Hewlett Packard's figures disappointed Wall Street expectations last week despite announcing record profit.
Revenue was up 15 per cent to $11.8 billion for the quarter to 31 January, while net profit was $929 million, compared with $912 million for the same quarter last year. Earnings per share were 86 cents, compared with 87 cents a year ago, and slightly below Wall Street expectations of 88 cents.
The results were a 'solid start to the year', according to Lew Platt, HP chairman and CEO.
Growth in the desktop and mobile client business, driven by sales in the US sub-$1,000 PC market, was very strong, although the company's server business posted mixed results. Unix systems servers performed well, although the HP NetServer family achieved a disappointing increase in revenue.
Revenue in the US rose 21 per cent to $5.2 billion, while sales outside the US increased 10 per cent to $6.6 billion; European revenue rose eight per cent to $4.2 billion.
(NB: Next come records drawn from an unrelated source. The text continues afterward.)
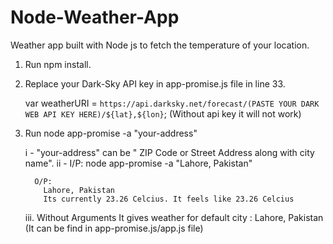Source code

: # Node-Weather-App
Weather app built with Node js to fetch the temperature of your location.

1. Run npm install.
2. Replace your Dark-Sky API key in app-promise.js file in line 33.

    var weatherURI = `https://api.darksky.net/forecast/(PASTE YOUR DARK WEB API KEY HERE)/${lat},${lon}`;
    (Without api key it will not work)
    
2. Run node app-promise -a "your-address"

   i - "your-address" can be " ZIP Code or Street Address along with city name".
   ii -  I/P:
           node app-promise -a "Lahore, Pakistan"

         O/P:     
           Lahore, Pakistan
           Its currently 23.26 Celcius. It feels like 23.26 Celcius
           
   iii. Without Arguments It gives weather for default city : Lahore, Pakistan (It can be find in app-promise.js/app.js file)

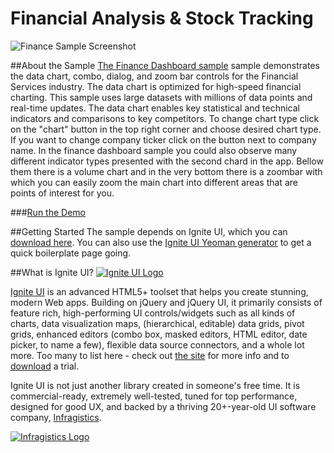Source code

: # Financial Analysis & Stock Tracking

![Finance Sample Screenshot](http://igniteui.com/images/marketing/app-samples/igfinance-sample.png)

##About the Sample
[The Finance Dashboard sample](http://igniteui.com/application-samples#finance) sample demonstrates the data chart, combo, dialog, and zoom bar controls for the Financial Services industry. The data chart is optimized for high-speed financial charting. This sample uses large datasets with millions of data points and real-time updates. The data chart enables key statistical and technical indicators and comparisons to key competitors. To change chart type click on the "chart" button in the top right corner and choose desired chart type. If you want to change company ticker click on the button next to company name. In the finance dashboard sample you could also observe many different indicator types presented with the second chard in the app. Bellow them there is a volume chart and in the very bottom there is a zoombar with which you can easily zoom the main chart into different areas that are points of interest for you. 

###[Run the Demo](http://igniteui.com/igfinance-sample/)

##Getting Started
The sample depends on Ignite UI, which you can [download here](http://igniteui.com/download). You can also use the [Ignite UI Yeoman generator](https://github.com/IgniteUI/generator-igniteui) to get a quick boilerplate page going.

##What is Ignite UI?
[![Ignite UI Logo](http://rawgithub.com/Infragistics-Blogs/github-assets/master/logos/igniteui.png)](http://igniteui.com)

[Ignite UI](http://igniteui.com/) is an advanced HTML5+ toolset that helps you create stunning, modern Web apps. Building on jQuery and jQuery UI, it primarily consists of feature rich, high-performing UI controls/widgets such as all kinds of charts, data visualization maps, (hierarchical, editable) data grids, pivot grids, enhanced editors (combo box, masked editors, HTML editor, date picker, to name a few), flexible data source connectors, and a whole lot more.  Too many to list here - check out [the site](http://igniteui.com/) for more info and to [download](https://igniteui.com/download) a trial.

Ignite UI is not just another library created in someone's free time. It is commercial-ready, extremely well-tested, tuned for top performance, designed for good UX, and backed by a thriving 20+-year-old UI software company, [Infragistics](http://www.infragistics.com/).

[![Infragistics Logo](https://rawgithub.com/Infragistics-Blogs/github-assets/master/logos/infragistics.png)](http://infragistics.com)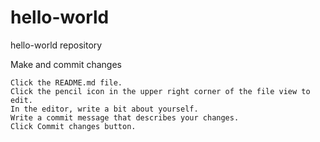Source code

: # hello-world
hello-world repository

Make and commit changes

    Click the README.md file.
    Click the pencil icon in the upper right corner of the file view to edit.
    In the editor, write a bit about yourself.
    Write a commit message that describes your changes.
    Click Commit changes button.
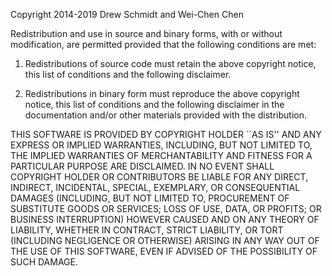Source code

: Copyright 2014-2019 Drew Schmidt and Wei-Chen Chen

Redistribution and use in source and binary forms, with or without
modification, are permitted provided that the following conditions are met:

   1. Redistributions of source code must retain the above copyright notice,
      this list of conditions and the following disclaimer.

   2. Redistributions in binary form must reproduce the above copyright notice,
      this list of conditions and the following disclaimer in the documentation
      and/or other materials provided with the distribution.

THIS SOFTWARE IS PROVIDED BY COPYRIGHT HOLDER ``AS IS'' AND ANY EXPRESS OR
IMPLIED WARRANTIES, INCLUDING, BUT NOT LIMITED TO, THE IMPLIED WARRANTIES OF
MERCHANTABILITY AND FITNESS FOR A PARTICULAR PURPOSE ARE DISCLAIMED. IN NO
EVENT SHALL COPYRIGHT HOLDER OR CONTRIBUTORS BE LIABLE FOR ANY DIRECT,
INDIRECT, INCIDENTAL, SPECIAL, EXEMPLARY, OR CONSEQUENTIAL DAMAGES (INCLUDING,
BUT NOT LIMITED TO, PROCUREMENT OF SUBSTITUTE GOODS OR SERVICES; LOSS OF USE,
DATA, OR PROFITS; OR BUSINESS INTERRUPTION) HOWEVER CAUSED AND ON ANY THEORY OF
LIABILITY, WHETHER IN CONTRACT, STRICT LIABILITY, OR TORT (INCLUDING NEGLIGENCE
OR OTHERWISE) ARISING IN ANY WAY OUT OF THE USE OF THIS SOFTWARE, EVEN IF
ADVISED OF THE POSSIBILITY OF SUCH DAMAGE.
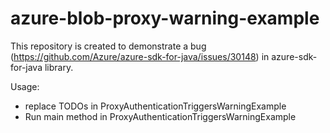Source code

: # azure-blob-proxy-warning-example

This repository is created to demonstrate a bug (https://github.com/Azure/azure-sdk-for-java/issues/30148) in azure-sdk-for-java library.

Usage:
- replace TODOs in ProxyAuthenticationTriggersWarningExample
- Run main method in ProxyAuthenticationTriggersWarningExample
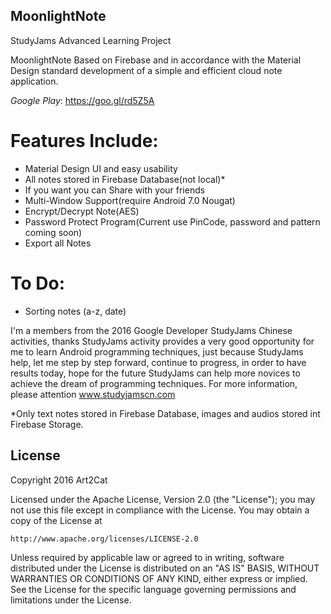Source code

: ## MoonlightNote
StudyJams Advanced Learning Project

MoonlightNote Based on Firebase and in accordance with the Material Design standard development of a simple and efficient cloud note application.

 *Google Play*: https://goo.gl/rd5Z5A

# Features Include:
- Material Design UI and easy usability
- All notes stored in Firebase Database(not local)*
- If you want you can Share with your friends
- Multi-Window Support(require Android 7.0 Nougat)
- Encrypt/Decrypt Note(AES)
- Password Protect Program(Current use PinCode, password and pattern coming soon)
- Export all Notes

# To Do:
- Sorting notes (a-z, date)

I'm a members from the 2016 Google Developer StudyJams Chinese activities, thanks StudyJams activity provides a very good opportunity for me to learn Android programming techniques, just because StudyJams help, let me step by step forward, continue to progress, in order to have results today, hope for the future StudyJams can help more novices to achieve the dream of programming techniques. For more information, please attention www.studyjamscn.com

*Only text notes stored in Firebase Database, images and audios stored int Firebase Storage.

## License

Copyright 2016 Art2Cat

Licensed under the Apache License, Version 2.0 (the "License");
you may not use this file except in compliance with the License.
You may obtain a copy of the License at

    http://www.apache.org/licenses/LICENSE-2.0

Unless required by applicable law or agreed to in writing, software
distributed under the License is distributed on an "AS IS" BASIS,
WITHOUT WARRANTIES OR CONDITIONS OF ANY KIND, either express or implied.
See the License for the specific language governing permissions and
limitations under the License.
Currency effects reduced HP's reported revenue growth by about seven percentage points.
While revenue in Asia, Canada and Latin America rose 14 per cent to $2.4 billion, HP said it continued to be concerned about economic conditions in Asia.
'We are monitoring developments closely and will continue to work to minimise the possible effects of economic instability,' said Platt.
Addressing HP's future, Platt said the challenge was in controlling costs, where managers are 'making tough choices about programmes and priorities'.
HP said it would consolidate its North American printer manufacturing operations to cut expenses.